Pemilu presiden merupakan kontestasi politik yang selalu ditunggu tunggu tiap lima tahun sekali. Namun ditahun 2019 terasa berbeda dengan tahun tahun sebelumnya. Hal ini ditulis didalam artikel Indonesia dalam Konflik Politik Identitas. Dalam artikel tersebut terdapat dua faktor penyebab politik identitas menjadi perbincangan publik akhir akhir ini; pertama, absennya kontestasi ideologi menyebabkan seluruh kekuatan politik ini mengandalkan identitas sebagai daya tarik dan daya ikat konstituennya. Kedua, politik identitas ini juga terfasilitasi oleh perkembangan kelembagaan politik pasca Soeharto, khususnya dengan maraknya pemekaran daerah- daerah baru hasil dari kebijakan otonomi daerah.
Saya sangat setuju dengan artikel tersebut khususnya mengenai dua faktor penyebab politik identitas menjadi perbincangan publik akhir akhir ini. Opini ini tentunya tak hanya sekedar opini pribadi. Faktor adanya kontestasi ideologi yang disebutkan dalam artikel tersebut sejalan dengan pernyataan Buchari (19;2014) politik
Identitas secara teoritis adalah sesuatu yang bersifat hidup atau ada dalam setiap etnis serta agama sebagai suatu tanda maupun ciri khas dari setiap individu yang bersifat latendan potensial, serta sewaktu - waktu dapat muncul ke permukaan sebagai kekuatan politik yang dominan. Secara empiris, politik identitas adalah aktualisasi partisipasi politik, yang terkonstruksi dari akar budaya masyarakat setempat, danmengalami proses internalisasi secara terus menerus di dalam kebudayaan masyarakatnya dalam suatu jalinan interaksi sosial.
Dalam hal ini dapat diambil contoh kasus Penistaan Agama yang dilakukan oleh Gubernur DKI Jakarta kala itu, Ahok.
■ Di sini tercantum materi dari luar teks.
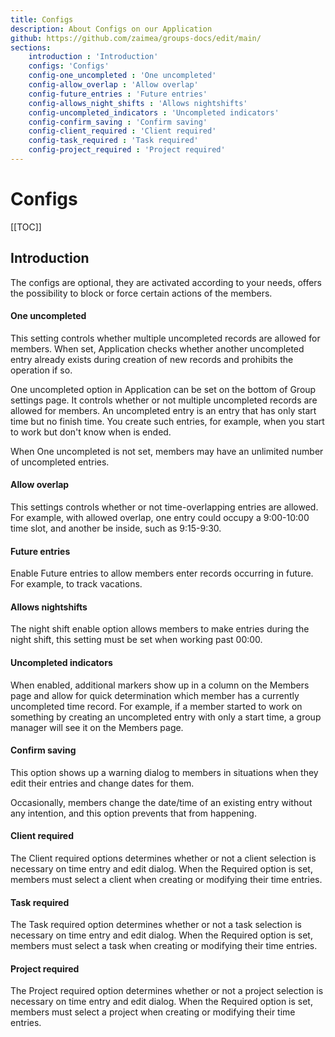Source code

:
 ```yaml
---
title: Configs
description: About Configs on our Application
github: https://github.com/zaimea/groups-docs/edit/main/
sections: 
    introduction : 'Introduction'
    configs: 'Configs'
    config-one_uncompleted : 'One uncompleted'
    config-allow_overlap : 'Allow overlap'
    config-future_entries : 'Future entries'
    config-allows_night_shifts : 'Allows nightshifts'
    config-uncompleted_indicators : 'Uncompleted indicators'
    config-confirm_saving : 'Confirm saving'
    config-client_required : 'Client required'
    config-task_required : 'Task required'
    config-project_required : 'Project required'
---
```



# Configs

[[TOC]]

## Introduction

The configs are optional, they are activated according to your needs, offers the possibility to block or force certain actions of the members.

#### One uncompleted

This setting controls whether multiple uncompleted records are allowed for members. When set, Application checks whether another uncompleted entry already exists during creation of new records and prohibits the operation if so. 

One uncompleted option in Application can be set on the bottom of Group settings page. It controls whether or not multiple uncompleted records are allowed for members. An uncompleted entry is an entry that has only start time but no finish time. You create such entries, for example, when you start to work but don't know when is ended.

When One uncompleted is not set, members may have an unlimited number of uncompleted entries.

#### Allow overlap

This settings controls whether or not time-overlapping entries are allowed. For example, with allowed overlap, one entry could occupy a 9:00-10:00 time slot, and another be inside, such as 9:15-9:30.

#### Future entries

Enable Future entries to allow members enter records occurring in future. For example, to track vacations.

#### Allows nightshifts

The night shift enable option allows members to make entries during the night shift, this setting must be set when working past 00:00.

#### Uncompleted indicators

When enabled, additional markers show up in a column on the Members page and allow for quick determination which member has a currently uncompleted time record. For example, if a member started to work on something by creating an uncompleted entry with only a start time, a group manager will see it on the Members page.

#### Confirm saving

This option shows up a warning dialog to members in situations when they edit their entries and change dates for them. 

Occasionally, members change the date/time of an existing entry without any intention, and this option prevents that from happening. 

#### Client required

The Client required options determines whether or not a client selection is necessary on time entry and edit dialog. When the Required option is set, members must select a client when creating or modifying their time entries.

#### Task required

The Task required option determines whether or not a task selection is necessary on time entry and edit dialog. When the Required option is set, members must select a task when creating or modifying their time entries.

#### Project required

The Project required option determines whether or not a project selection is necessary on time entry and edit dialog. When the Required option is set, members must select a project when creating or modifying their time entries.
Kasus tersebut tiba tiba muncul ke permukaan dan menjadi konsumsi publik.
Saya menganggap bahwa kasus tersebut menjadi awal bangkitnya kembali politik identitas di Indonesia. Ahok yang dikatakan sebagai penista agama kala itu, menjadi bahan amukan kaum yang merasa agamanya dihina, dan kasus tersebut merupakan momentum bagi golongan tertentu untuk memantapkan langkahnya dalam kontestasi politik. Momentum ini tidak dapat dilewatkan karena kesadaran umat muslim kala itu sedang benar benar terbuka.
Dilain sisi sifat kedaerahan juga muncul akibat dari kebijakan otonomi daerah. Menurut Setyaningrum (2015), politik identitas memang sangat identik kaitannya dengan etnis, identitas serta agama yang selalu diperjuangkan untuk mencapai tujuan politik yang diinginkan, karena politik identitas muncul adanya kesamaan nasib yang dirasakan oleh para etnis.
Namun politik identitas tak semerta merta hanya menyebabkan hal positif saja, dilain sisi politik identitas bisa dianggap pisau bermata dua yang kapanpun bisa melukai penggunanya. Indonesia yang memiliki asas persatuan yang tercantum pada Sila ke- 3 Pancasila bisa saja hancur akibat politik identitas. Politik identitas memicu keterbelahan sosial dimasyarakat, dan penggolongan terhadap pilihan politik masyarakat yang akhirnya memicu perpecahan.